Since November last year, we have been analysing data files of the type LATeah4021Lnn.dat where the final member of the series (LATeah4021L30.dat) was very recently replaced with a new series, LATeah3012L09.dat. For simplicity, I'll call them the 4000 series and the 3000 series. We have had both of these before - from memory, I think it was a lower 4000 series before the current 4021 series and a variety of 3000 series earlier than that.
I think the last 3000 series may have been 3012, and I'm guessing the last data file was probably LATeah3012L08.dat, since we are now jumping to an L09 filename. The reason for posting about this is to warn of potential changes in crunching behaviour that I remember from the last time something like this happened.

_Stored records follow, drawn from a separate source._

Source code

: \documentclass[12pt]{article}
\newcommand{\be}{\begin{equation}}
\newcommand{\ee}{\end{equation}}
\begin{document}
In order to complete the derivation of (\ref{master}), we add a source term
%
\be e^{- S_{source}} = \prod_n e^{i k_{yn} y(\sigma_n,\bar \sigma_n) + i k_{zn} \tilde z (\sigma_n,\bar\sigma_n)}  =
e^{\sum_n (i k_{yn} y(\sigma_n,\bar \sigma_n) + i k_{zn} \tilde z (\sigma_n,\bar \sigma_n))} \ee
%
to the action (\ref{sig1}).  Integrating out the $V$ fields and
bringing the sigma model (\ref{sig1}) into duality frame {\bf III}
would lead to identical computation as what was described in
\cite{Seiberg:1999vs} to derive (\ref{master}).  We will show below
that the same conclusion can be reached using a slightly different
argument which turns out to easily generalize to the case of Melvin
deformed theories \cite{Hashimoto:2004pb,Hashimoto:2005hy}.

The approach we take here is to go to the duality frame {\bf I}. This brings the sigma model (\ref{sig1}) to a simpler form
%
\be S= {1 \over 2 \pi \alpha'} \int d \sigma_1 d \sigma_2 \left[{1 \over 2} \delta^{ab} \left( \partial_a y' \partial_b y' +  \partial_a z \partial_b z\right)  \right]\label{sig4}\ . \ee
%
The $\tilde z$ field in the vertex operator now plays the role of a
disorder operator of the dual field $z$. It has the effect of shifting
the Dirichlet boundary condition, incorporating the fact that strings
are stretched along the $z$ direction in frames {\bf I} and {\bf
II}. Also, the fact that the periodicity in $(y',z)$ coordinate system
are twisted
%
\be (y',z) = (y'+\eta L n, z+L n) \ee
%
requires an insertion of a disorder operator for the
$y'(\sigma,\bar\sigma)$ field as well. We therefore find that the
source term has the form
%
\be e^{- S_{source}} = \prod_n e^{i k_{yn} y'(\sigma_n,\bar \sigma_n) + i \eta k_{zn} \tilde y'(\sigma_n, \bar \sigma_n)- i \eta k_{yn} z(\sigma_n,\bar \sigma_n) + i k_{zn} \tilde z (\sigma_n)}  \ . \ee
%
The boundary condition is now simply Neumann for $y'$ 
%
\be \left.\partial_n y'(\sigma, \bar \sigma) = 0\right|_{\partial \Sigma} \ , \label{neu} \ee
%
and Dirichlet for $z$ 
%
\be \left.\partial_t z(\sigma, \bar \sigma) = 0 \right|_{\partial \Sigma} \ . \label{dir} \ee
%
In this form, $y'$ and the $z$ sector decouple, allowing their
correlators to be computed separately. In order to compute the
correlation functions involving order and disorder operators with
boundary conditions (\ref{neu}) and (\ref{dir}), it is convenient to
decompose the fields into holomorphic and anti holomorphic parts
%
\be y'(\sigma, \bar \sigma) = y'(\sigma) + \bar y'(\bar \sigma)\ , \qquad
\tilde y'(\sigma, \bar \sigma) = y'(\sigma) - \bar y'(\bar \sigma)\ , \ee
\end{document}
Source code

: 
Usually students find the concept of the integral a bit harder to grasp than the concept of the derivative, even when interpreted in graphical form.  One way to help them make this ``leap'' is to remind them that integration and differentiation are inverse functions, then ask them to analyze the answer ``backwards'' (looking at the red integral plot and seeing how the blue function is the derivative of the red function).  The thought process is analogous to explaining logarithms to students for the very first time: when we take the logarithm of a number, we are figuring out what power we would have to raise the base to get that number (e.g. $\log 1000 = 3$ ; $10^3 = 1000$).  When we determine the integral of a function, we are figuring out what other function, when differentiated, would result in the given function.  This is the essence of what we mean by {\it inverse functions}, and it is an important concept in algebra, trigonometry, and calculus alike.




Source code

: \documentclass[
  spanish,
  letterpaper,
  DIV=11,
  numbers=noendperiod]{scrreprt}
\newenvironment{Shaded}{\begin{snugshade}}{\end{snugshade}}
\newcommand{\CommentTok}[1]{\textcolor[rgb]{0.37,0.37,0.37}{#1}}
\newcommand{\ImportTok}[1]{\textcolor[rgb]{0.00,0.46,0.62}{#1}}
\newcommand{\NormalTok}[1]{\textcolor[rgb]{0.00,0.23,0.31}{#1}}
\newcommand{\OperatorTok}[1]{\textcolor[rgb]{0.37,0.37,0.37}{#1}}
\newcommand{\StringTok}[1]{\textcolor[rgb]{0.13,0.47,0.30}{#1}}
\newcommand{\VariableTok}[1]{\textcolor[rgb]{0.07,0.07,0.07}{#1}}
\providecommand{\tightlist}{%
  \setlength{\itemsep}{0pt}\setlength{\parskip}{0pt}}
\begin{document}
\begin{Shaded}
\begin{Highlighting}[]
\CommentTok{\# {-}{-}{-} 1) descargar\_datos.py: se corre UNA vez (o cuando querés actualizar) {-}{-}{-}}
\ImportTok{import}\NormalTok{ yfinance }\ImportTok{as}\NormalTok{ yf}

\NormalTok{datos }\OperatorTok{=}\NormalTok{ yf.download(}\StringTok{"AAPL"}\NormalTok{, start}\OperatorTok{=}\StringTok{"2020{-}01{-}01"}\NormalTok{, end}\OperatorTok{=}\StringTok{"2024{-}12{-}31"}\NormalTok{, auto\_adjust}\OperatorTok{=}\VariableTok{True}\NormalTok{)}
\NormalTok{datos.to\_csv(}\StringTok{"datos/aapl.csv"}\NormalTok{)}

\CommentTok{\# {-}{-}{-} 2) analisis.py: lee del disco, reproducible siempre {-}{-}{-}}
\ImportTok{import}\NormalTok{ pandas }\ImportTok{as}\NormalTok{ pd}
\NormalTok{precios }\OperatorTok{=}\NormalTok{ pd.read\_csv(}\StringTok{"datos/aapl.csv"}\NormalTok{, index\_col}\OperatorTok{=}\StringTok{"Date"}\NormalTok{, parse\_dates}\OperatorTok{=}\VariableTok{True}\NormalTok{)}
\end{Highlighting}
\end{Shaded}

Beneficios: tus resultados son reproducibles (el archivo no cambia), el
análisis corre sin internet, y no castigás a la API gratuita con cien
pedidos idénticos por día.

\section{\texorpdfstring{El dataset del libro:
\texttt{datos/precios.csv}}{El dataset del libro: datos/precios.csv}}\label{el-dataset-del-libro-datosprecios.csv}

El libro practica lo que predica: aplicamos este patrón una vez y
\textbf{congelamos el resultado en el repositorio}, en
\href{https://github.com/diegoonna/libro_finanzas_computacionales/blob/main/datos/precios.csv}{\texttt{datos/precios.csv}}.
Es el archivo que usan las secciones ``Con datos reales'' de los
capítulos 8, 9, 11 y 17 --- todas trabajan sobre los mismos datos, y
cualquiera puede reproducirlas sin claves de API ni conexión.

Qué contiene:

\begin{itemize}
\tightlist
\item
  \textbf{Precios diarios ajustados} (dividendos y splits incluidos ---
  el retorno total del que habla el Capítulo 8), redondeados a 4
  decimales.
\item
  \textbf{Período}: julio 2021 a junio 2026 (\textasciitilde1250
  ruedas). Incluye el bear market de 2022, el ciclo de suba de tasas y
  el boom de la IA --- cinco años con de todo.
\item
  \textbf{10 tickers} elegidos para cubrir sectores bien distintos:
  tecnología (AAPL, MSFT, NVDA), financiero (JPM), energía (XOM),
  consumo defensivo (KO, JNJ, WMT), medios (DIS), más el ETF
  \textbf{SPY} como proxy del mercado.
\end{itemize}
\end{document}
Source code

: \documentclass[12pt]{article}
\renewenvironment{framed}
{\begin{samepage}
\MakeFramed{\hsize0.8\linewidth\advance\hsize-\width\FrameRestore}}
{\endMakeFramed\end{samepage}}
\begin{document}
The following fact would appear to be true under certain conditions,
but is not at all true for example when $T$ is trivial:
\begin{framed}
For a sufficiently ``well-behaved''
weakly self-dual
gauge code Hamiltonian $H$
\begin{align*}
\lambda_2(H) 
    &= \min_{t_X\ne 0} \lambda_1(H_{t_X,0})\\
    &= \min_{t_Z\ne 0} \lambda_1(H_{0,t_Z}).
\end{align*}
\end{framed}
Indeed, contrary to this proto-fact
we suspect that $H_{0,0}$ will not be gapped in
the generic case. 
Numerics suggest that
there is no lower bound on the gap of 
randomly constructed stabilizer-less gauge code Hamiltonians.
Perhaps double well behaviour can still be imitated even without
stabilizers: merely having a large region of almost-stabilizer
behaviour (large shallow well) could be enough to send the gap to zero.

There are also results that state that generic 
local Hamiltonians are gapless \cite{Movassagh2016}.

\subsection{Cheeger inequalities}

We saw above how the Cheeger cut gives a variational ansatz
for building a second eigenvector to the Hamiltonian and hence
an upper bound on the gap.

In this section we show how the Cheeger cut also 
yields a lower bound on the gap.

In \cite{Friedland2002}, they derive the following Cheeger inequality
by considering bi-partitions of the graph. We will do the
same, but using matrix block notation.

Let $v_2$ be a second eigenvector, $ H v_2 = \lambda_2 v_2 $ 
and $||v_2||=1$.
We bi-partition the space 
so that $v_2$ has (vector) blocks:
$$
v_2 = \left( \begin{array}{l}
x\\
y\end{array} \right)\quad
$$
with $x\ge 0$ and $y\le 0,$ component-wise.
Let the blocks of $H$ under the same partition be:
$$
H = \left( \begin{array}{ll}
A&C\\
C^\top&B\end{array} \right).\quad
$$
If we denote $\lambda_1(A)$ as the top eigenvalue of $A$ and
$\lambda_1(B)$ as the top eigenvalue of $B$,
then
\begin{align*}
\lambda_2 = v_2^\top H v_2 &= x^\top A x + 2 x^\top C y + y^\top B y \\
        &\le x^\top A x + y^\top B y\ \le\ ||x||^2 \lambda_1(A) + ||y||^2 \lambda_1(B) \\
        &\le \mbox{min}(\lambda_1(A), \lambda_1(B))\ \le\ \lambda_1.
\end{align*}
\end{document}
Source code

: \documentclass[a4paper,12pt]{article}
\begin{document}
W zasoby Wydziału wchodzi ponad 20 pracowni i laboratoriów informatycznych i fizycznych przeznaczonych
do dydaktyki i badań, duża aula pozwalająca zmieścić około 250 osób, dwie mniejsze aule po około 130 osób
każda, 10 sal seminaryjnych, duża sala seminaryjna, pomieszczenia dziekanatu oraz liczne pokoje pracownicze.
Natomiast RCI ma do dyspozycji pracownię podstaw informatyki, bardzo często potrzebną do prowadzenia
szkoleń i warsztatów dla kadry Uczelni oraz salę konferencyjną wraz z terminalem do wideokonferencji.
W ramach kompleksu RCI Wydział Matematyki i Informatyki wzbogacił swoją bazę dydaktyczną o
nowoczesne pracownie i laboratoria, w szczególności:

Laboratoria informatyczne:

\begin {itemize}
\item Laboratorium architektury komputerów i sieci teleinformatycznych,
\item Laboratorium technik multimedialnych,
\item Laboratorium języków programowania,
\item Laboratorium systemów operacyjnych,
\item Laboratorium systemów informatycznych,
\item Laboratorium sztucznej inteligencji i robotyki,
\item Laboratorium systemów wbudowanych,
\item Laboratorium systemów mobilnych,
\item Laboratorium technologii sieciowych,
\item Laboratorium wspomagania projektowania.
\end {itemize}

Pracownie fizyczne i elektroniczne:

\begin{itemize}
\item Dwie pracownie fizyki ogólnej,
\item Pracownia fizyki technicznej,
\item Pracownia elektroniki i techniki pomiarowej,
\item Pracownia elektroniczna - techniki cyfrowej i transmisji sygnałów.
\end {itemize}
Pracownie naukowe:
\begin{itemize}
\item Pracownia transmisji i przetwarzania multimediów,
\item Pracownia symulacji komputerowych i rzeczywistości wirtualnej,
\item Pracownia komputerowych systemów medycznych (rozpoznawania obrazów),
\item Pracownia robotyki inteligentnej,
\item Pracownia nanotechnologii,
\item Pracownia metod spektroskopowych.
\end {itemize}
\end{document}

For those who haven't seen this before, the crunching of FGRPB1G tasks is in two distinct stages. The 0% to ~90% stage is entirely done on the GPU and you get to see regular progress updates every second. The followup stage where a list of candidate signals is re-analysed in double precision, shows no progress until the very end and is performed entirely on the CPU. During this time, if tasks are being analysed singly, the GPU is idle. For that reason, it is advantageous to run tasks 2x (if your GPU has at least 2GB VRAM) and to make sure that both don't start and finish simultaneously. If you have an older, slower CPU, the GPU idle time may be significant. For example, a fast CPU may finish the followup stage in just a couple of seconds, compared to 30 - 60 secs for an old clunker. Having that second task running at full speed on the GPU during that time gives quite a boost in output.
The latest 3000 series (3012L09.dat) that has just started, seems to have a significantly longer followup stage but an overall time that is still better than that of the previous series. Previously there were 10 candidate signals being re-analysed. My guess is that with this change, the number may now be a lot higher or it may be something else. Maybe Bernd will tell us at some point :-).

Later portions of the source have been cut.